A letter from a former COCC President
COCC President from 1967 to 1990
Relations between the Broadside, the Student Government and COCC administrators have been under discussion recently and I was very pleased to see recent actions fit neatly with my concept that most college students are mature and thoughtful human beings and COCC is a place of reason and good judgement. These thoughts brought back to mind student leadership which took place during my tenure as President (1967-1990) and much earlier to the beginning of COCC in 1949.
In a recent tour of COCC I observed that the campus was teeming with students. Cars were parked in every conceivable nook and new buildings were going up on a number of sites. In 1949-1955 things were not so rosy. Don Pence, the first president of the college wrote at length about those tremulous days in COCC History – Part 1- 1949-1967.
“A momentous decision was reached in 1950 whether the less than fledgling Center (College) should be allowed to continue or be terminated.” The enrollment of 1949-50 was 150 fall term with 28 of these full time. The cost per student for the first year was $89.” In September of 1952, as reported in the Bulletin,” Enrollment in Central Oregon College may reach the 100 mark before the registration deadline. Pence further stated that 60 students had enrolled the previous fall and only four were full time college students taking courses for transfer credit: where 13 have signed up for regular college programs this year”. However, is spite of this apparently small enrollment, Pence had great hope for the future . He wrote, “I would recommend, in the light of my studies and the general trend of educational concepts and recent legislation relative to community colleges across the nation, that this college be kept in operation and that those in charge be increasingly cognizant of the modern concept of the function of a community college.”
In 1952 the College had provided few means for student participation in the affairs of the college. As examples, students had no student government and no newpaper. Students were to become very instrumental in bringing both of these activities to fruition.

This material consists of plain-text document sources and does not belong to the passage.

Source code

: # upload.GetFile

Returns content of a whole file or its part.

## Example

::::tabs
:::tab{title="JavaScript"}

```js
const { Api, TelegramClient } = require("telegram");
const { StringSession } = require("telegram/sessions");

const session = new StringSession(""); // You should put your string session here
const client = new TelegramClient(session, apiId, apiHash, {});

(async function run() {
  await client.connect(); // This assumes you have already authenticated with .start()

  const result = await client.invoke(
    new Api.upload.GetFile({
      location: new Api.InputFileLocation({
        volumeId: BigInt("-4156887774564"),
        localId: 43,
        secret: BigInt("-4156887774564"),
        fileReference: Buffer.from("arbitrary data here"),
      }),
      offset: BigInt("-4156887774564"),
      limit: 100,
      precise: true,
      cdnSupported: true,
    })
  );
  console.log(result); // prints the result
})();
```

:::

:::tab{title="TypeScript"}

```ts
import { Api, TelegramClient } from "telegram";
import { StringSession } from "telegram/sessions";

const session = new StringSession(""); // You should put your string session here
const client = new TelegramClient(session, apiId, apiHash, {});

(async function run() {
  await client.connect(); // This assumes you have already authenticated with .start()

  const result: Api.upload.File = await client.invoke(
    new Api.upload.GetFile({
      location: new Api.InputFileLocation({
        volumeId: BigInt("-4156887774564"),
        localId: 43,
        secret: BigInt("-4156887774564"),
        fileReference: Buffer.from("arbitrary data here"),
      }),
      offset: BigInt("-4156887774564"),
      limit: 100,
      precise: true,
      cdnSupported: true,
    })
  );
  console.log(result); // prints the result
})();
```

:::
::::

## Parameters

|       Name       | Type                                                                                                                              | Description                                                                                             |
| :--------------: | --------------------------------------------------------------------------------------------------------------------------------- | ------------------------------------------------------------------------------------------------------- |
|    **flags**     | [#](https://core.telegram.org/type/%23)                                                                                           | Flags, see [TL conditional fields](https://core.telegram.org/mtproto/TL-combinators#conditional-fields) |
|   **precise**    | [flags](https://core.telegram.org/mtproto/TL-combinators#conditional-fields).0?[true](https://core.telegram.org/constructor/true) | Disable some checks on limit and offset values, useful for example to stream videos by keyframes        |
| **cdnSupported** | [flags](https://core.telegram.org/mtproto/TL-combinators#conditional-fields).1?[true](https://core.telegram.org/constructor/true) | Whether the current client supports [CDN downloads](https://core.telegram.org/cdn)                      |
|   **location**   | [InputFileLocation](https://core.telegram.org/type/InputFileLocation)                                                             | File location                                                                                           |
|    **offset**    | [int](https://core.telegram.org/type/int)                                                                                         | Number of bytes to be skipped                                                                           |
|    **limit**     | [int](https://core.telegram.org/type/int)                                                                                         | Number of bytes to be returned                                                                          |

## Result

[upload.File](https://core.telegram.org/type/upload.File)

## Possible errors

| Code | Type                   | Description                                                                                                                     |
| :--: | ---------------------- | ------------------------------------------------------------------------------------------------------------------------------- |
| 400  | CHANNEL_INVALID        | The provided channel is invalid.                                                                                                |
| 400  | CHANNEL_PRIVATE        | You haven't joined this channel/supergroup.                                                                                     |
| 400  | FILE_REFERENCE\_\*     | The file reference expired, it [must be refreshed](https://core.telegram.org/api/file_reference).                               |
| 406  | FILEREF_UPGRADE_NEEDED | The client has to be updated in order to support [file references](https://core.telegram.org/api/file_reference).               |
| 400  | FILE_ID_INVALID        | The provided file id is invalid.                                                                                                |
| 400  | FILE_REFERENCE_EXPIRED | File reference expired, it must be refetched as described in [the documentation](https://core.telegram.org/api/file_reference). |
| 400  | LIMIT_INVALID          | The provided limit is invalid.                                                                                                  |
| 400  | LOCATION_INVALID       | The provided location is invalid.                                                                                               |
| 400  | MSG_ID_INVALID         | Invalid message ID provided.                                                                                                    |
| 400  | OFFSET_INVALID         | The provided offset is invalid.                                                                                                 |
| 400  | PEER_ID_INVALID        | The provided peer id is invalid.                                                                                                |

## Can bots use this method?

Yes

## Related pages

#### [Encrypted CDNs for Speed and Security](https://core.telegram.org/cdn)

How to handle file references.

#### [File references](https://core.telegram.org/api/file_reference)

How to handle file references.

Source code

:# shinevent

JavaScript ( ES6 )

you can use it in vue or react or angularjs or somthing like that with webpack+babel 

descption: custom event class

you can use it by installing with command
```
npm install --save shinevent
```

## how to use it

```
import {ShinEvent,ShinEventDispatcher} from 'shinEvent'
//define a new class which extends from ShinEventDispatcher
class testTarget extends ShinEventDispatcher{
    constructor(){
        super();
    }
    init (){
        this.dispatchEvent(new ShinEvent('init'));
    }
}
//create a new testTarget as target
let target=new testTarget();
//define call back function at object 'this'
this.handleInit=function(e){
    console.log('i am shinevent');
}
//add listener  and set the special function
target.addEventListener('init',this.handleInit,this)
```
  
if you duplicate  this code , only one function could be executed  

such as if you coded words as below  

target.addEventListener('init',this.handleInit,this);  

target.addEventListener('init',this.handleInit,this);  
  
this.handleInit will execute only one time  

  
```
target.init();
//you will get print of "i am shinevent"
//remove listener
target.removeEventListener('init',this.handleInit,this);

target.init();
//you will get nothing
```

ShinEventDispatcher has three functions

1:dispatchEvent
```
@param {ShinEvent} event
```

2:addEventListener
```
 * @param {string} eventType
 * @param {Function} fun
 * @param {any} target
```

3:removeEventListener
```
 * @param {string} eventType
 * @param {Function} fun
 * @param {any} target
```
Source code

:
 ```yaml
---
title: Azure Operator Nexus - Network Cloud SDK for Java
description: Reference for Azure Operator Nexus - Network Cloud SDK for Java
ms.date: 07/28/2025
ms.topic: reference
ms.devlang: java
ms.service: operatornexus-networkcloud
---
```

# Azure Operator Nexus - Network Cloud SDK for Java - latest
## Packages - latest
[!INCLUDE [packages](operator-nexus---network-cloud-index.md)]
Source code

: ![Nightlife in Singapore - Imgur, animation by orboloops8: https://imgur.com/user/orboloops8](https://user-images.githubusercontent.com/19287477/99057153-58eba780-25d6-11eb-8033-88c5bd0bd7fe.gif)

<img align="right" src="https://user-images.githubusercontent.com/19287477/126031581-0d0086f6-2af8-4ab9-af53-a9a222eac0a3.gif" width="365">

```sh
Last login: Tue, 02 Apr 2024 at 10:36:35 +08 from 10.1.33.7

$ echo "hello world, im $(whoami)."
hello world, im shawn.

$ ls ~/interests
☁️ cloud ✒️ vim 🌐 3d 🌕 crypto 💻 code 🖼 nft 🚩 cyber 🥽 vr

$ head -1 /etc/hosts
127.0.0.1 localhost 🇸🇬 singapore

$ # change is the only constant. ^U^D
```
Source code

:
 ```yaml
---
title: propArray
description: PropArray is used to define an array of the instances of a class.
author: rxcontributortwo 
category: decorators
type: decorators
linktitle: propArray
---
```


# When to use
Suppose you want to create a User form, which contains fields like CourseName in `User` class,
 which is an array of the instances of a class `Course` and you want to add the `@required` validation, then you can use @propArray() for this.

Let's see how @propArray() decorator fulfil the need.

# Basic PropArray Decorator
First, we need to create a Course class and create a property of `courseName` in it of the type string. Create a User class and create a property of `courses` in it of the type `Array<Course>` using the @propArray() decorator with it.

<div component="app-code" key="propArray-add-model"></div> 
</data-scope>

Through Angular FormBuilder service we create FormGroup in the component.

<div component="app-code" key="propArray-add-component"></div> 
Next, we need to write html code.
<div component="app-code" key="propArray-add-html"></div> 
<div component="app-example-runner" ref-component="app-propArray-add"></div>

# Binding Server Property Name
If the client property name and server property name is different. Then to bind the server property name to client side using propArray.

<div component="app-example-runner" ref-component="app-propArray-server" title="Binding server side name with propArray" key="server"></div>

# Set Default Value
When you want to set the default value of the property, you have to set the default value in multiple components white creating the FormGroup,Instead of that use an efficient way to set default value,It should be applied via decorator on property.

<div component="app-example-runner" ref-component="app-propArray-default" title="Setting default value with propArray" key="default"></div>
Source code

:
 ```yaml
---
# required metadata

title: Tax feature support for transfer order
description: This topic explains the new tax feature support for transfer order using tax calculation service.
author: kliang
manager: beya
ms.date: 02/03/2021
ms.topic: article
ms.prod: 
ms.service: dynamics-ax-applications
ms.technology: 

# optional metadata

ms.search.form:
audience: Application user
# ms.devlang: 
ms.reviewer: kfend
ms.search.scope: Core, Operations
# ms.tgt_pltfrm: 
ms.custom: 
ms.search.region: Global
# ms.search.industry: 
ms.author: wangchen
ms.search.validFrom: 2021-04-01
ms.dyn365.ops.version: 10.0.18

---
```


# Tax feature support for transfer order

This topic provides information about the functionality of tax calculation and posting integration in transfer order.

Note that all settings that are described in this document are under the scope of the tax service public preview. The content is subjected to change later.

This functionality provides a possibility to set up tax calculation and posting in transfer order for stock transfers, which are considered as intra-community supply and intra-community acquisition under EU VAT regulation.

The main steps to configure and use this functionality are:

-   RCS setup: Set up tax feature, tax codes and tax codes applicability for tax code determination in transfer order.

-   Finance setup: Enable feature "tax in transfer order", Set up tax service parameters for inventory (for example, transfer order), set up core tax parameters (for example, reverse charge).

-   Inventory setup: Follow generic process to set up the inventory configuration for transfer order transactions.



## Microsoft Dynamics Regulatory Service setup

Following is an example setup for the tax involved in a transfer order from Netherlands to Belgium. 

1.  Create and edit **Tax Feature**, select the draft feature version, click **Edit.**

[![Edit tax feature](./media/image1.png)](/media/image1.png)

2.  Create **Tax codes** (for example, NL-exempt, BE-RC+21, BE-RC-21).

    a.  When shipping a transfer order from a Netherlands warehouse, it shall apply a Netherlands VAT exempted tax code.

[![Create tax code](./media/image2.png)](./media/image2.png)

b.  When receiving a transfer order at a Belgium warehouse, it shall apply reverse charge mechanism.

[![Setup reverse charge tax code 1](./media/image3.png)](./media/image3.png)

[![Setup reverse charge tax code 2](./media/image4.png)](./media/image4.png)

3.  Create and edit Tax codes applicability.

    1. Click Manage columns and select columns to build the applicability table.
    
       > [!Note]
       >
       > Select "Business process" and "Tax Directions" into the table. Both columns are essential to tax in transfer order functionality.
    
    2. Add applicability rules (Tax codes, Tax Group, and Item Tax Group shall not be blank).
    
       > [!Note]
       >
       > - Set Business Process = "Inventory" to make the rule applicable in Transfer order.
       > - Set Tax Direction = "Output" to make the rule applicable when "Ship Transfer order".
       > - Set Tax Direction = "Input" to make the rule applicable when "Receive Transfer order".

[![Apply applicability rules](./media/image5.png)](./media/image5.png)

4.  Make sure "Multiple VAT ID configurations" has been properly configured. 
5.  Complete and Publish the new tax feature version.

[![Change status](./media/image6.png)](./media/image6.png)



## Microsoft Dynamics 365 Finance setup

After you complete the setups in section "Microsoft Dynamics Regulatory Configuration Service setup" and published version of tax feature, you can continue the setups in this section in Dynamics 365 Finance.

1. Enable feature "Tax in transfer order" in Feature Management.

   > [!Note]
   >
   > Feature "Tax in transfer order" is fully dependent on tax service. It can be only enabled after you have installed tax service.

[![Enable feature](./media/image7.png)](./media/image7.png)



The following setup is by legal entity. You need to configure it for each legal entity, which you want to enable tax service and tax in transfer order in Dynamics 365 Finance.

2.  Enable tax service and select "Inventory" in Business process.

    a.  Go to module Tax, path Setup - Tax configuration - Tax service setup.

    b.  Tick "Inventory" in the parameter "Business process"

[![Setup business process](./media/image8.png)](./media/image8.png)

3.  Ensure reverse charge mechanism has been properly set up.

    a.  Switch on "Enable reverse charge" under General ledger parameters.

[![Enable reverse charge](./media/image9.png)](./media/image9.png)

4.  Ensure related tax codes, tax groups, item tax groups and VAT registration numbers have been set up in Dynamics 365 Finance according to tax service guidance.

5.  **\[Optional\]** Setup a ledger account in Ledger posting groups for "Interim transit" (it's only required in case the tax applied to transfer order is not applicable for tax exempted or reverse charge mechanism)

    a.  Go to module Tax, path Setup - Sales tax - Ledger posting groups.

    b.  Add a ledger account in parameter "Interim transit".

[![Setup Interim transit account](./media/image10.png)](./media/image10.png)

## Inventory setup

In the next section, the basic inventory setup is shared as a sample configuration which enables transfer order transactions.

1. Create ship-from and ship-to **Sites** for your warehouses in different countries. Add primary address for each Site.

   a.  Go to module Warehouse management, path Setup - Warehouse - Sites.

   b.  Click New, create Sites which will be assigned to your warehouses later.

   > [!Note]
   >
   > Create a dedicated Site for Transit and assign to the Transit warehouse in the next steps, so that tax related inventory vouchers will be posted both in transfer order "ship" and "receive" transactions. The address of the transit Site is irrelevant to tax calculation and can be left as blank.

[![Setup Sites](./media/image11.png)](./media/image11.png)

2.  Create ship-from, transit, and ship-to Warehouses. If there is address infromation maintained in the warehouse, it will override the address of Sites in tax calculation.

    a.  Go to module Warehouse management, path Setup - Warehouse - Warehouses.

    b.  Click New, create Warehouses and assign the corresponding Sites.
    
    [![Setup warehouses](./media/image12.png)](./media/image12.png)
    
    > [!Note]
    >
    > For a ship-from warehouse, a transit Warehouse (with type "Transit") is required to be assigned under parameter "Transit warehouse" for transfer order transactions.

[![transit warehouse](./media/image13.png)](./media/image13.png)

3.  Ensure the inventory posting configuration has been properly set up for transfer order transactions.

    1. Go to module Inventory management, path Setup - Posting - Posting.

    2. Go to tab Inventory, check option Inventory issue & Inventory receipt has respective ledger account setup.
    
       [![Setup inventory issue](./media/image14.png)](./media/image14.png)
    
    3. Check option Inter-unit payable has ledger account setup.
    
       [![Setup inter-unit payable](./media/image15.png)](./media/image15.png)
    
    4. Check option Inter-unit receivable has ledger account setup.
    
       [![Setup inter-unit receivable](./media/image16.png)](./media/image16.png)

Again from the 1949-1967 history: “In the fall of 1953 a young woman from the Bear Creek country East of Bend enrolled in the college. She was a very brilliant girl and had spent most of her earlier years in private academies.
June Scott was destined to make a great contribution to the development of the college. June’s initial interest was nuclear physics but she soon became interested in journalism and worked with her English instructor Mr. Robert Tuttle to create the first college newspaper. The students in a naming contest, named the newspaper ‘The Broadside’ after a one-side news sheet from the colonial times and that has been its name ever since. The first edition came out Oct. 15, 1953 and was named Nov. 2, 1953. Before the year was out the paper had grown to four pages and was printed outside the college. With a means of getting information out to students the pressure was on to form a student government…Just as June Scott had arisen to the challenge of promoting and developing a school newspaper, another student Fred Stenkamp rose out of the ranks to push for student government. Fred was a Korean veteran and university drop out who was pulling lumber on the green chain at Lundgren’s saw mill in Bend. Fred became interested and eventually after shepherding a new constitution through for the student body, became the first student body president. Fred was to be an honor student, a Fulbright scholar , a Ph.D. fromU.C. Berkley and from Rhenish Fredrick William University in Germany. For many years Dr. Fred Stenkamp served as Professor of History at the University of Michigan.
These are just two examples of the importance of individual students to the growth of COCC. Many similar student leaders came to the fore in later years.
Who is Fred Boyle?
‘COCC’s Board announced the selection of Dr. Frederick H. Boyle as President, on Aug. 4, 1967. Boyle was previously the dean of instruction at Rockingham Community College in Wentworth, North Carolina.
When he began at COCC, there were less than 800 students enrolled and only seven buildings on campus. When he left, there were nearly 3,000 students and ten additional buildings. During his years at COCC, Boyle also established the College, Student and Instructional Affairs committees.
Information courtesy of “Blazing a Trail: The 50-year History of COCC” by Frank X. Fiedler.